#### TASK DIRECTIONS
A faithful copy without images is required: write out all the records exactly.

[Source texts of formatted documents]
━━━━━━━━━━━━━━━━━━━━━━━━━━━━━━

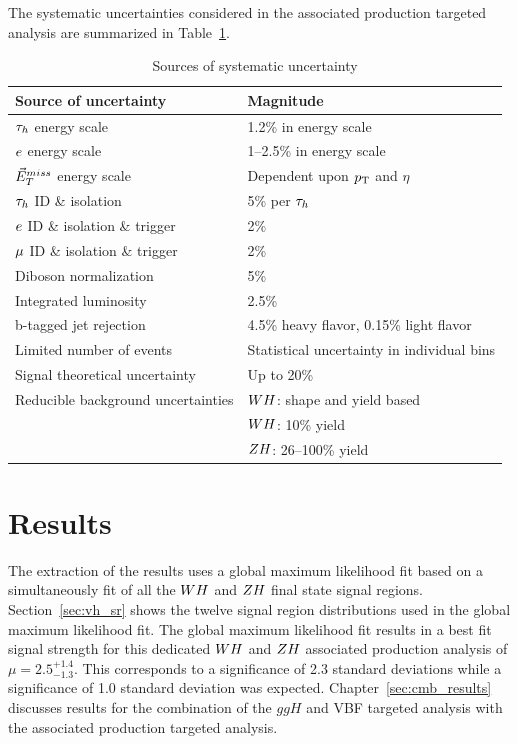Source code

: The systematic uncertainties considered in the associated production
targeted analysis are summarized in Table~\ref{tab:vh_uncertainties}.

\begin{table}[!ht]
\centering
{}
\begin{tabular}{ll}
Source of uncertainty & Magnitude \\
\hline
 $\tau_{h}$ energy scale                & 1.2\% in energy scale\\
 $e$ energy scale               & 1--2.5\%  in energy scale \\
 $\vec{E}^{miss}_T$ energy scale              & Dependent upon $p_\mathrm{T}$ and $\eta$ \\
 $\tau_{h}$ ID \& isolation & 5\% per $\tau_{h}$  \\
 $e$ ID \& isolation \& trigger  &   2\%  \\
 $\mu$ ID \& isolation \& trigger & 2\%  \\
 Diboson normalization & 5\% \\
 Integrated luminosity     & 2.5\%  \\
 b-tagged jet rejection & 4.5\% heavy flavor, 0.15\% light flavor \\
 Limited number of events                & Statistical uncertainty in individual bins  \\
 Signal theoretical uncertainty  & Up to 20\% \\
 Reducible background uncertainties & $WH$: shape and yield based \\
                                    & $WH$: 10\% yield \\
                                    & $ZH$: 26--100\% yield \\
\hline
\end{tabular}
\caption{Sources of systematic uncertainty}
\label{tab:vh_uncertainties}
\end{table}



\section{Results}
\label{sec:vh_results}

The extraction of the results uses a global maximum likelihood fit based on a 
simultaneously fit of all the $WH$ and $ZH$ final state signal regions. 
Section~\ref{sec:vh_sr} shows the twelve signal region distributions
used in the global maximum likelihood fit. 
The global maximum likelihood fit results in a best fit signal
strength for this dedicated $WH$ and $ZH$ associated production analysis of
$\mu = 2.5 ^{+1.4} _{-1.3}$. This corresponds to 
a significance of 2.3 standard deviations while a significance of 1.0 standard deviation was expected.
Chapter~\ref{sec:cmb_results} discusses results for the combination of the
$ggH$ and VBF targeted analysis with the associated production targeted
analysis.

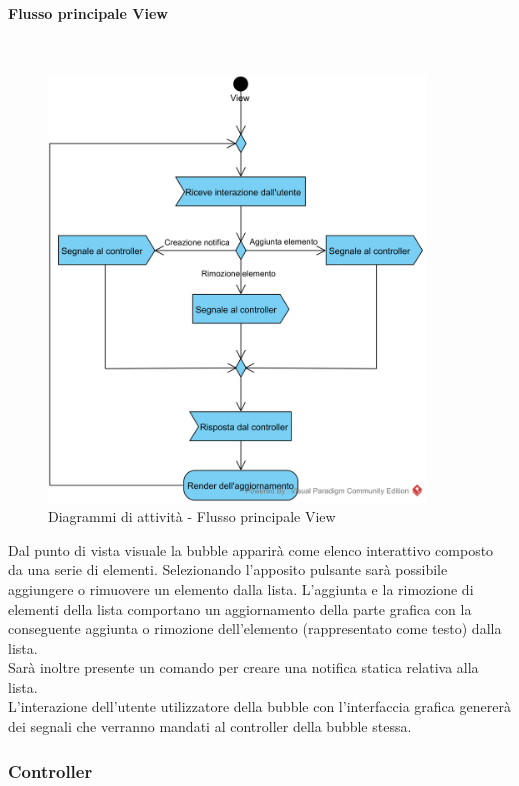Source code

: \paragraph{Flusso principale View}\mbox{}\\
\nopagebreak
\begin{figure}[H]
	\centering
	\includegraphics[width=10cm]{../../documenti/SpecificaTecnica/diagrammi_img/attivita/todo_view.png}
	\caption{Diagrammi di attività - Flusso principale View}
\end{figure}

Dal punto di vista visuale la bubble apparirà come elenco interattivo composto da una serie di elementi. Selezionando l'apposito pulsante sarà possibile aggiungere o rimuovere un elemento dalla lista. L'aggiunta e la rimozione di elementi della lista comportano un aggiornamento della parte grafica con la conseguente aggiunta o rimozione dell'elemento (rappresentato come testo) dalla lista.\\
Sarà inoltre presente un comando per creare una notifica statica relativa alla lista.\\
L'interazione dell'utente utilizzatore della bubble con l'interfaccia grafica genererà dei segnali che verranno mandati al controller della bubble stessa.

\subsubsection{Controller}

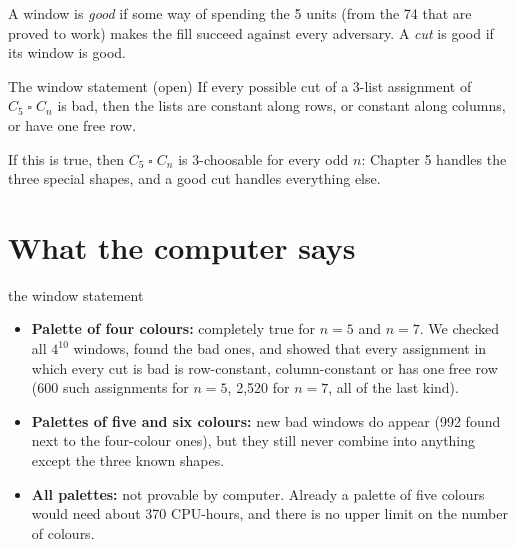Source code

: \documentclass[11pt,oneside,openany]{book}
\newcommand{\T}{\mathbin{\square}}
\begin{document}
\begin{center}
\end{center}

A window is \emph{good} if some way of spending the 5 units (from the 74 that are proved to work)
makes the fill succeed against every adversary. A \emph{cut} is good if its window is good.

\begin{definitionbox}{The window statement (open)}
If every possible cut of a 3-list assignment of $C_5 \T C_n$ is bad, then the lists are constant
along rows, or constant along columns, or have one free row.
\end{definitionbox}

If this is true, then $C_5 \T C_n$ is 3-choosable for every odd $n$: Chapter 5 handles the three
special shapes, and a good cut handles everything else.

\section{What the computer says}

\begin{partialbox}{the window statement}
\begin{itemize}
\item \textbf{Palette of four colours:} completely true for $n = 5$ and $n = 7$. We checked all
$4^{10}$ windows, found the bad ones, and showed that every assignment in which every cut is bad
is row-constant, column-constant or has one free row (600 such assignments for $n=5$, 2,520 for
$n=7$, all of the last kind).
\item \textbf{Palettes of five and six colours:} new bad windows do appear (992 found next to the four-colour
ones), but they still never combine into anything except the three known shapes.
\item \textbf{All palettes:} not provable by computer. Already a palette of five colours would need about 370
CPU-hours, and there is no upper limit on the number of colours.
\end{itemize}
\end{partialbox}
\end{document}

━━━━━━━━━━━━━━━━━━━━━━━━━━━━━━

#### EXERCISE SOLUTION
Source code

: The systematic uncertainties considered in the associated production
targeted analysis are summarized in Table~\ref{tab:vh_uncertainties}.

\begin{table}[!ht]
\centering
{}
\begin{tabular}{ll}
Source of uncertainty & Magnitude \\
\hline
 $\tau_{h}$ energy scale                & 1.2\% in energy scale\\
 $e$ energy scale               & 1--2.5\%  in energy scale \\
 $\vec{E}^{miss}_T$ energy scale              & Dependent upon $p_\mathrm{T}$ and $\eta$ \\
 $\tau_{h}$ ID \& isolation & 5\% per $\tau_{h}$  \\
 $e$ ID \& isolation \& trigger  &   2\%  \\
 $\mu$ ID \& isolation \& trigger & 2\%  \\
 Diboson normalization & 5\% \\
 Integrated luminosity     & 2.5\%  \\
 b-tagged jet rejection & 4.5\% heavy flavor, 0.15\% light flavor \\
 Limited number of events                & Statistical uncertainty in individual bins  \\
 Signal theoretical uncertainty  & Up to 20\% \\
 Reducible background uncertainties & $WH$: shape and yield based \\
                                    & $WH$: 10\% yield \\
                                    & $ZH$: 26--100\% yield \\
\hline
\end{tabular}
\caption{Sources of systematic uncertainty}
\label{tab:vh_uncertainties}
\end{table}



\section{Results}
\label{sec:vh_results}

The extraction of the results uses a global maximum likelihood fit based on a 
simultaneously fit of all the $WH$ and $ZH$ final state signal regions. 
Section~\ref{sec:vh_sr} shows the twelve signal region distributions
used in the global maximum likelihood fit. 
The global maximum likelihood fit results in a best fit signal
strength for this dedicated $WH$ and $ZH$ associated production analysis of
$\mu = 2.5 ^{+1.4} _{-1.3}$. This corresponds to 
a significance of 2.3 standard deviations while a significance of 1.0 standard deviation was expected.
Chapter~\ref{sec:cmb_results} discusses results for the combination of the
$ggH$ and VBF targeted analysis with the associated production targeted
analysis.

Source code

: \paragraph{Flusso principale View}\mbox{}\\
\nopagebreak
\begin{figure}[H]
	\centering
	\includegraphics[width=10cm]{../../documenti/SpecificaTecnica/diagrammi_img/attivita/todo_view.png}
	\caption{Diagrammi di attività - Flusso principale View}
\end{figure}

Dal punto di vista visuale la bubble apparirà come elenco interattivo composto da una serie di elementi. Selezionando l'apposito pulsante sarà possibile aggiungere o rimuovere un elemento dalla lista. L'aggiunta e la rimozione di elementi della lista comportano un aggiornamento della parte grafica con la conseguente aggiunta o rimozione dell'elemento (rappresentato come testo) dalla lista.\\
Sarà inoltre presente un comando per creare una notifica statica relativa alla lista.\\
L'interazione dell'utente utilizzatore della bubble con l'interfaccia grafica genererà dei segnali che verranno mandati al controller della bubble stessa.

\subsubsection{Controller}

Source code

: \documentclass[11pt,oneside,openany]{book}
\newcommand{\T}{\mathbin{\square}}
\begin{document}
\begin{center}
\end{center}

A window is \emph{good} if some way of spending the 5 units (from the 74 that are proved to work)
makes the fill succeed against every adversary. A \emph{cut} is good if its window is good.

\begin{definitionbox}{The window statement (open)}
If every possible cut of a 3-list assignment of $C_5 \T C_n$ is bad, then the lists are constant
along rows, or constant along columns, or have one free row.
\end{definitionbox}

If this is true, then $C_5 \T C_n$ is 3-choosable for every odd $n$: Chapter 5 handles the three
special shapes, and a good cut handles everything else.

\section{What the computer says}

\begin{partialbox}{the window statement}
\begin{itemize}
\item \textbf{Palette of four colours:} completely true for $n = 5$ and $n = 7$. We checked all
$4^{10}$ windows, found the bad ones, and showed that every assignment in which every cut is bad
is row-constant, column-constant or has one free row (600 such assignments for $n=5$, 2,520 for
$n=7$, all of the last kind).
\item \textbf{Palettes of five and six colours:} new bad windows do appear (992 found next to the four-colour
ones), but they still never combine into anything except the three known shapes.
\item \textbf{All palettes:} not provable by computer. Already a palette of five colours would need about 370
CPU-hours, and there is no upper limit on the number of colours.
\end{itemize}
\end{partialbox}
\end{document}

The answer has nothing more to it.